Canada, together with all the territory between the Alleghanies and the Mississippi River, claimed by France, was ceded to Great Britain. Canada was under a military government from 1760 to 1764, and under a sort of provisional government, organized in pursuance of a proclamation by George III., from 1764 to 1774, when the British Parliament passed an important measure known as The Quebec Act' (q.v.), which extended the province to the Ohio and Mississippi rivers, provided that Roman Catholics should not be interfered with in their religion, intrusted the administration of affairs to a Governor and a Legislative Council appointed by the Crown, and formally recognized the old civil laws and civil institutions of French Canada, though the English criminal laws were to be in force throughout the province.
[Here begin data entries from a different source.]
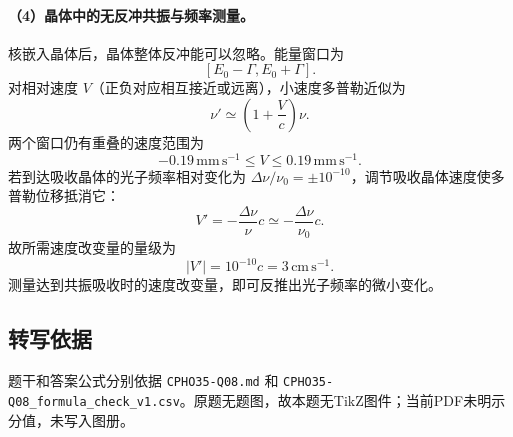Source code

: \paragraph{（4）晶体中的无反冲共振与频率测量。} 核嵌入晶体后，晶体整体反冲能可以忽略。能量窗口为
\[
[E_0-\Gamma,E_0+\Gamma].
\]
对相对速度 $V$（正负对应相互接近或远离），小速度多普勒近似为
\[
\nu'\simeq\left(1+\frac{V}{c}\right)\nu.
\]
两个窗口仍有重叠的速度范围为
\[
\boxed{-0.19\,\mathrm{mm\,s^{-1}}\le V\le0.19\,\mathrm{mm\,s^{-1}}.}
\]
若到达吸收晶体的光子频率相对变化为 $\Delta\nu/\nu_0=\pm10^{-10}$，调节吸收晶体速度使多普勒位移抵消它：
\[
V'=-\frac{\Delta\nu}{\nu}c\simeq-\frac{\Delta\nu}{\nu_0}c.
\]
故所需速度改变量的量级为
\[
\boxed{|V'|=10^{-10}c=3\,\mathrm{cm\,s^{-1}}.}
\]
测量达到共振吸收时的速度改变量，即可反推出光子频率的微小变化。

\subsection{转写依据}
题干和答案公式分别依据 \texttt{CPHO35-Q08.md} 和 \texttt{CPHO35-Q08\_formula\_check\_v1.csv}。原题无题图，故本题无TikZ图件；当前PDF未明示分值，未写入图册。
During the American Revolution, the Continental Congress attempted to secure the active alliance of Canada, and to that end sent a commission, made up of Franklin, Chase, Charles Carroll, and John Carroll, to Quebec; but the province remained loyal throughout, and at the close of the war its population was augmented by the immigration from the United States of between 30,000 and 40,000 Loyalists, whose advent, says the Canadian historian Bourinot, "was the saving of British interests in the great region which England still happily retained in North America." It was these immigrants who founded New Brunswick and Upper Canada (Ontario), and their descendants have continued to the present day to constitute perhaps the most important and influential element in the population of

Canada.

By the treaty of 1783, the area of Canada, as established by the Quebec Act, was reduced by the formal relinquishment to the United States of the territory now constituting the States of Wisconsin, Michigan, Ohio, Indiana, and Illinois, and in 1791 the province was divided by the so-called 'Constitutional Act' into two sections, 'Upper Canada' and 'Lower Canada,' the former of which, then having a population of about 20,000, was inhabited almost entirely by men of English descent, and the latter, then having a population of about 125,000, mostly by men of French descent. Each section was to have a Legislative Council, to be appointed by the King, for life; an assembly, to be chosen by a popular vote; and a Governor and Executive Council, to be appointed by the King; while French institutions were for the most part to obtain in the one and English institutions in the other. The so-called 'Maritime Provinces'-New Brunswick, Nova Scotia, Cape Breton, and Prince Edward Island-were placed under administrations very similar to that of Upper Canada. In Lower Canada a party of discontent almost immediately arose, and until the reorganization of the Government, in 1841, there was almost continual friction between the Popular Assembly on the one side, representing the French element, and the Governor and Legislative Council on the other, representing almost exclusively the English element. In spite of the unifying influence of the War of 1812 with the United States (see UNITED STATES, History), in which men of all races throughout Canada participated, this racial antagonism became more and more accentuated, until, in

1837, a certain element of the French population, under the leadership of Louis J. Papineau (q.v.), angered by the intervention of the British Government, rose in revolt against the British authority, but were quickly suppressed.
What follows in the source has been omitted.